**Task objective**
Your task is to copy every line below that contains the word "异世之富甲天下".

**Data under study**
---
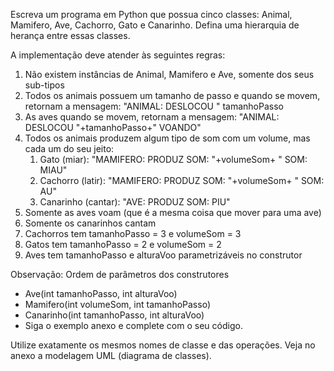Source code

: Escreva um programa em Python que possua cinco classes: Animal, Mamifero, Ave, Cachorro, Gato e Canarinho. Defina uma hierarquia de herança entre essas classes.

A implementação deve atender às seguintes regras:
1. Não existem instâncias de Animal, Mamifero e Ave, somente dos seus sub-tipos
2. Todos os animais possuem um tamanho de passo e quando se movem, retornam a mensagem: "ANIMAL: DESLOCOU " tamanhoPasso
3. As aves quando se movem, retornam a mensagem: "ANIMAL: DESLOCOU "+tamanhoPasso+" VOANDO"
4. Todos os animais produzem algum tipo de som com um volume, mas cada um do seu jeito:
    1. Gato (miar): "MAMIFERO: PRODUZ SOM: "+volumeSom+ " SOM: MIAU"
    2. Cachorro (latir): "MAMIFERO: PRODUZ SOM: "+volumeSom+ " SOM: AU"
    3. Canarinho (cantar): "AVE: PRODUZ SOM: PIU"
5. Somente as aves voam (que é a mesma coisa que mover para uma ave)
6. Somente os canarinhos cantam 
7. Cachorros tem tamanhoPasso = 3 e volumeSom = 3
8. Gatos tem tamanhoPasso = 2 e volumeSom = 2
9. Aves tem tamanhoPasso e alturaVoo parametrizáveis no construtor

Observação:
Ordem de parâmetros dos construtores
- Ave(int tamanhoPasso, int alturaVoo)
- Mamifero(int volumeSom, int tamanhoPasso)
- Canarinho(int tamanhoPasso, int alturaVoo)
- Siga o exemplo anexo e complete com o seu código.

Utilize exatamente os mesmos nomes de classe e das operações.
Veja no anexo a modelagem UML (diagrama de classes).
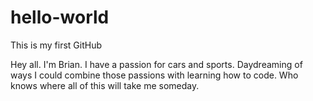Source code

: # hello-world

This is my first GitHub

Hey all. I'm Brian. I have a passion for cars and sports. Daydreaming of ways I could combine those passions with learning how to code. Who knows where all of this will take me someday.  
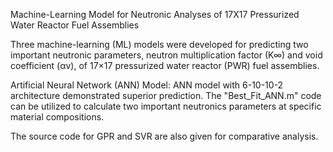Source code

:   Machine-Learning Model for Neutronic Analyses of 17X17 Pressurized Water Reactor Fuel Assemblies


Three machine-learning (ML) models were developed for predicting two important neutronic parameters, neutron multiplication factor (K∞) and void coefficient (αv), of 17×17 pressurized water reactor (PWR) fuel assemblies.

Artificial Neural Network (ANN) Model: ANN model with 6-10-10-2 architecture demonstrated superior prediction. The "Best_Fit_ANN.m" code can be utilized to calculate two important neutronics parameters at specific material compositions. 

The source code for GPR and SVR are also given for comparative analysis.
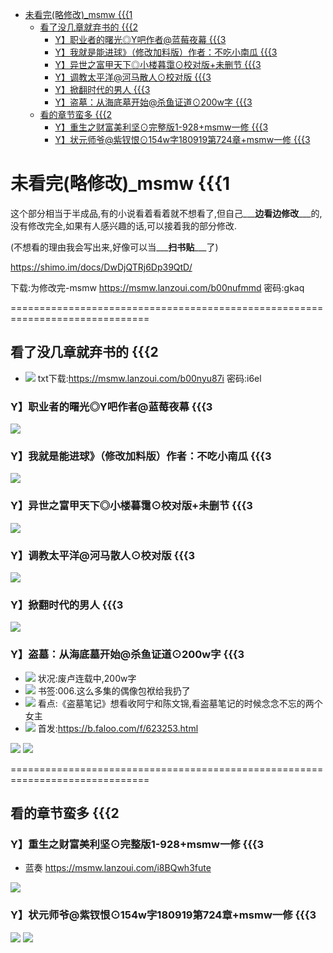- [未看完(略修改)_msmw {{{1](#head1)
	- [看了没几章就弃书的 {{{2](#head2)
		- [Y】职业者的曙光◎Y吧作者@蓝莓夜幕 {{{3](#head3)
		- [Y】我就是能进球》（修改加料版）作者：不吃小南瓜 {{{3](#head4)
		- [Y】异世之富甲天下◎小楼暮霭⊙校对版+未删节 {{{3](#head5)
		- [Y】调教太平洋@河马散人⊙校对版 {{{3](#head6)
		- [Y】掀翻时代的男人 {{{3](#head7)
		- [Y】盗墓：从海底墓开始@杀鱼证道⊙200w字 {{{3](#head8)
	- [看的章节蛮多 {{{2](#head9)
		- [Y】重生之财富美利坚⊙完整版1-928+msmw一修 {{{3](#head10)
		- [Y】状元师爷@紫钗恨⊙154w字180919第724章+msmw一修 {{{3](#head11)
# <span id="head1">未看完(略修改)_msmw {{{1</span>
这个部分相当于半成品,有的小说看着看着就不想看了,但自己___**边看边修改**___的,没有修改完全,如果有人感兴趣的话,可以接着我的部分修改.

(不想看的理由我会写出来,好像可以当___**扫书贴**___了)

https://shimo.im/docs/DwDjQTRj6Dp39QtD/

下载:为修改完-msmw https://msmw.lanzoui.com/b00nufmmd 密码:gkaq

==============================================================================
## <span id="head2">看了没几章就弃书的 {{{2</span>
- ![](https://placehold.it/15/90EE90/000000?text=+) txt下载:https://msmw.lanzoui.com/b00nyu87i 密码:i6el
### <span id="head3">Y】职业者的曙光◎Y吧作者@蓝莓夜幕 {{{3</span>
![](https://github.com/shssaber/msmw/raw/master/j/001.jpg)
### <span id="head4">Y】我就是能进球》（修改加料版）作者：不吃小南瓜 {{{3</span>
![](https://github.com/shssaber/msmw/raw/master/j/002.jpg)
### <span id="head5">Y】异世之富甲天下◎小楼暮霭⊙校对版+未删节 {{{3</span>
![](https://github.com/shssaber/msmw/raw/master/j/003.jpg)
### <span id="head6">Y】调教太平洋@河马散人⊙校对版 {{{3</span>
![](https://github.com/shssaber/msmw/raw/master/j/004.jpg)
### <span id="head7">Y】掀翻时代的男人 {{{3</span>
![](https://github.com/shssaber/msmw/raw/master/j/007.jpg)
### <span id="head8">Y】盗墓：从海底墓开始@杀鱼证道⊙200w字 {{{3</span>
- ![](https://placehold.it/15/289FDB/F8D714?text=+) 状况:废卢连载中,200w字
- ![](https://placehold.it/15/289FDB/F8D714?text=+) 书签:006.这么多集的偶像包袱给我扔了
- ![](https://placehold.it/15/289FDB/F8D714?text=+) 看点:《盗墓笔记》想看收阿宁和陈文锦,看盗墓笔记的时候念念不忘的两个女主
- ![](https://placehold.it/15/289FDB/F8D714?text=+) 首发:https://b.faloo.com/f/623253.html

![](https://github.com/shssaber/msmw/raw/master/j/016.jpg)
![](https://github.com/shssaber/msmw/raw/master/j/078.jpg)


==============================================================================
## <span id="head9">看的章节蛮多 {{{2</span>
### <span id="head10">Y】重生之财富美利坚⊙完整版1-928+msmw一修 {{{3</span>

- 蓝奏 https://msmw.lanzoui.com/i8BQwh3fute

![](https://github.com/shssaber/msmw/raw/master/j/038.jpg)

### <span id="head11">Y】状元师爷@紫钗恨⊙154w字180919第724章+msmw一修 {{{3</span>

![](https://github.com/shssaber/msmw/raw/master/j/012.jpg)
![](https://github.com/shssaber/msmw/raw/master/j/077.jpg)

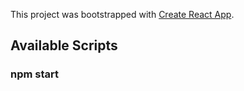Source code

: This project was bootstrapped with [Create React App](https://github.com/facebook/create-react-app).

## Available Scripts

### npm start
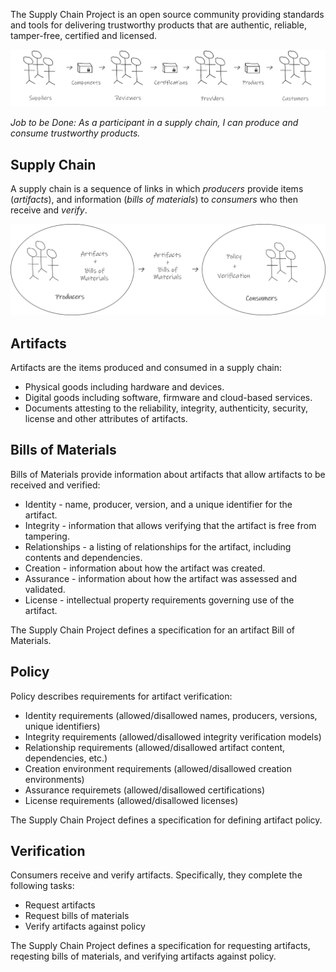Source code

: The Supply Chain Project is an open source community providing standards and tools for delivering trustworthy products that are authentic, reliable, tamper-free, certified and licensed.

![Supply Chain Project Overview](SupplyChainProjectOverview.png)

_Job to be Done: As a participant in a supply chain, I can produce and consume trustworthy products._

## Supply Chain

A supply chain is a sequence of links in which _producers_ provide items (_artifacts_), and information (_bills of materials_) to _consumers_ who then receive and _verify_.

![Supply Chain Project Concepts](SupplyChainProjectConcepts.png)

## Artifacts
Artifacts are the items produced and consumed in a supply chain:

* Physical goods including hardware and devices.
* Digital goods including software, firmware and cloud-based services.
* Documents attesting to the reliability, integrity, authenticity, security, license and other attributes of artifacts.

## Bills of Materials
Bills of Materials provide information about artifacts that allow artifacts to be received and verified:

* Identity - name, producer, version, and a unique identifier for the artifact.
* Integrity - information that allows verifying that the artifact is free from tampering.
* Relationships - a listing of relationships for the artifact, including contents and dependencies.
* Creation - information about how the artifact was created.
* Assurance - information about how the artifact was assessed and validated.
* License - intellectual property requirements governing use of the artifact.

The Supply Chain Project defines a specification for an artifact Bill of Materials.

## Policy

Policy describes requirements for artifact verification:

* Identity requirements (allowed/disallowed names, producers, versions, unique identifiers)
* Integrity requirements (allowed/disallowed integrity verification models) 
* Relationship requirements (allowed/disallowed artifact content, dependencies, etc.)
* Creation environment requirements (allowed/disallowed creation environments)
* Assurance requiremets (allowed/disallowed certifications)
* License requirements (allowed/disallowed licenses)

The Supply Chain Project defines a specification for defining artifact policy.

## Verification

Consumers receive and verify artifacts. Specifically, they complete the following tasks:

* Request artifacts
* Request bills of materials
* Verify artifacts against policy

The Supply Chain Project defines a specification for requesting artifacts, reqesting bills of materials, and verifying artifacts against policy.
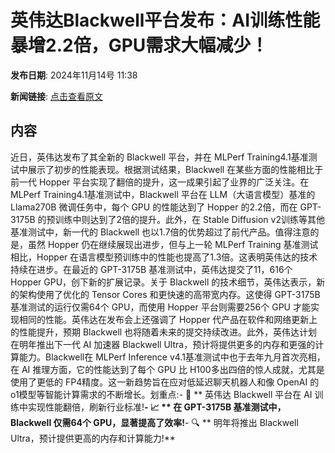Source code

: # ​英伟达Blackwell平台发布：AI训练性能暴增2.2倍，GPU需求大幅减少！

**发布日期**: 2024年11月14号 11:38

**新闻链接**: [点击查看原文](https://www.aibase.com/zh/news/13233)

## 内容

近日，英伟达发布了其全新的 Blackwell 平台，并在 MLPerf Training4.1基准测试中展示了初步的性能表现。根据测试结果，Blackwell 在某些方面的性能相比于前一代 Hopper 平台实现了翻倍的提升，这一成果引起了业界的广泛关注。在 MLPerf Training4.1基准测试中，Blackwell 平台在 LLM（大语言模型）基准的 Llama270B 微调任务中，每个 GPU 的性能达到了 Hopper 的2.2倍，而在 GPT-3175B 的预训练中则达到了2倍的提升。此外，在 Stable Diffusion v2训练等其他基准测试中，新一代的 Blackwell 也以1.7倍的优势超过了前代产品。值得注意的是，虽然 Hopper 仍在继续展现出进步，但与上一轮 MLPerf Training 基准测试相比，Hopper 在语言模型预训练中的性能也提高了1.3倍。这表明英伟达的技术持续在进步。在最近的 GPT-3175B 基准测试中，英伟达提交了11，616个 Hopper GPU，创下新的扩展记录。关于 Blackwell 的技术细节，英伟达表示，新的架构使用了优化的 Tensor Cores 和更快速的高带宽内存。这使得 GPT-3175B 基准测试的运行仅需64个 GPU，而使用 Hopper 平台则需要256个 GPU 才能实现相同的性能。英伟达在发布会上还强调了 Hopper 代产品在软件和网络更新上的性能提升，预期 Blackwell 也将随着未来的提交持续改进。此外，英伟达计划在明年推出下一代 AI 加速器 Blackwell Ultra，预计将提供更多的内存和更强的计算能力。Blackwell在 MLPerf Inference v4.1基准测试中也于去年九月首次亮相，在 AI 推理方面，它的性能达到了每个 GPU 比 H100多出四倍的惊人成就，尤其是使用了更低的 FP4精度。这一新趋势旨在应对低延迟聊天机器人和像 OpenAI 的 o1模型等智能计算需求的不断增长。划重点:- 🚀 ** 英伟达 Blackwell 平台在 AI 训练中实现性能翻倍，刷新行业标准!**- 📈 ** 在 GPT-3175B 基准测试中，Blackwell 仅需64个 GPU，显著提高了效率!**- 🔍 ** 明年将推出 Blackwell Ultra，预计提供更高的内存和计算能力!**
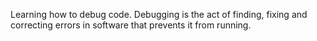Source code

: Learning how to debug code.
Debugging is the act of finding, fixing and correcting errors in software that prevents it from running. 
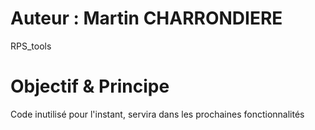 # Auteur : Martin CHARRONDIERE

RPS_tools

# Objectif & Principe

Code inutilisé pour l'instant, servira dans les prochaines fonctionnalités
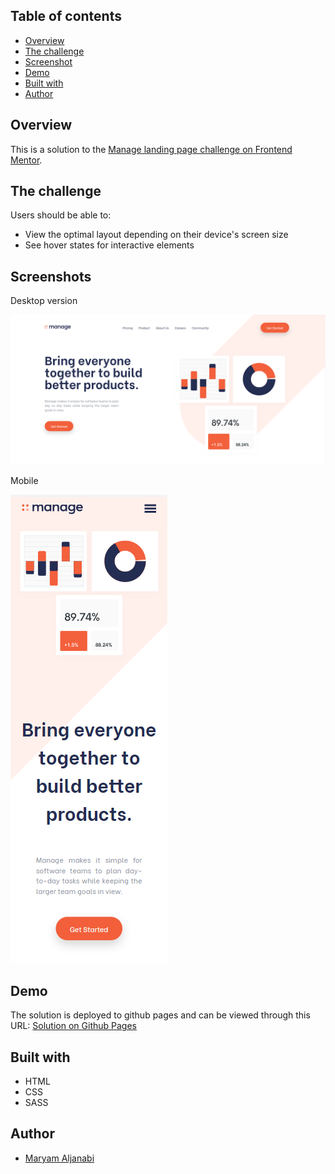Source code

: ## Table of contents

- [Overview](#overview)
- [The challenge](#the-challenge)
- [Screenshot](#screenshot)
- [Demo](#demo)
- [Built with](#built-with)
- [Author](#author)

## Overview

This is a solution to the [Manage landing page challenge on Frontend Mentor](https://www.frontendmentor.io/challenges/manage-landing-page-SLXqC6P5).

## The challenge

Users should be able to:

- View the optimal layout depending on their device's screen size
- See hover states for interactive elements

## Screenshots

Desktop version

![Desktop screenshot](./screenshot-desktop.png)

Mobile

![Mobile screenshot](./screenshot-mobile.png)

## Demo

The solution is deployed to github pages and can be viewed through this URL: [Solution on Github Pages](https://maryamaljanabi.github.io/frontend-mentor-3column/)

## Built with

- HTML
- CSS
- SASS

## Author

- [Maryam Aljanabi](https://github.com/maryamaljanabi)
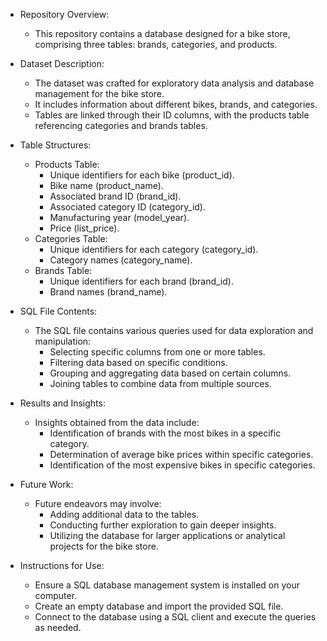 
- Repository Overview:
  - This repository contains a database designed for a bike store, comprising three tables: brands, categories, and products.

- Dataset Description:
  - The dataset was crafted for exploratory data analysis and database management for the bike store.
  - It includes information about different bikes, brands, and categories.
  - Tables are linked through their ID columns, with the products table referencing categories and brands tables.

- Table Structures:
  - Products Table:
    - Unique identifiers for each bike (product_id).
    - Bike name (product_name).
    - Associated brand ID (brand_id).
    - Associated category ID (category_id).
    - Manufacturing year (model_year).
    - Price (list_price).
  - Categories Table:
    - Unique identifiers for each category (category_id).
    - Category names (category_name).
  - Brands Table:
    - Unique identifiers for each brand (brand_id).
    - Brand names (brand_name).

- SQL File Contents:
  - The SQL file contains various queries used for data exploration and manipulation:
    - Selecting specific columns from one or more tables.
    - Filtering data based on specific conditions.
    - Grouping and aggregating data based on certain columns.
    - Joining tables to combine data from multiple sources.

- Results and Insights:
  - Insights obtained from the data include:
    - Identification of brands with the most bikes in a specific category.
    - Determination of average bike prices within specific categories.
    - Identification of the most expensive bikes in specific categories.

- Future Work:
  - Future endeavors may involve:
    - Adding additional data to the tables.
    - Conducting further exploration to gain deeper insights.
    - Utilizing the database for larger applications or analytical projects for the bike store.

- Instructions for Use:
  - Ensure a SQL database management system is installed on your computer.
  - Create an empty database and import the provided SQL file.
  - Connect to the database using a SQL client and execute the queries as needed.
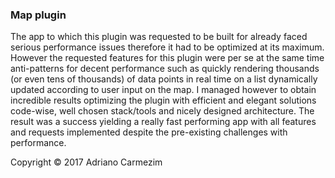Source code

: ### Map plugin

The app to which this plugin was requested to be built for already faced serious performance issues
therefore it had to be optimized at its maximum. However the requested features for this plugin were per se at the same time anti-patterns for decent performance such as quickly rendering thousands (or even tens of thousands) of data points in real time on a list dynamically updated according to user input on the map. 
I managed however to obtain incredible results optimizing the plugin with efficient and elegant solutions code-wise, well chosen stack/tools and nicely designed architecture. The result was a success yielding a really fast performing app with all features and requests implemented despite the pre-existing challenges with performance. 

Copyright © 2017 Adriano Carmezim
---
**Exercise result**
		- [Y】异世之富甲天下◎小楼暮霭⊙校对版+未删节 {{{3](#head5)
### <span id="head5">Y】异世之富甲天下◎小楼暮霭⊙校对版+未删节 {{{3</span>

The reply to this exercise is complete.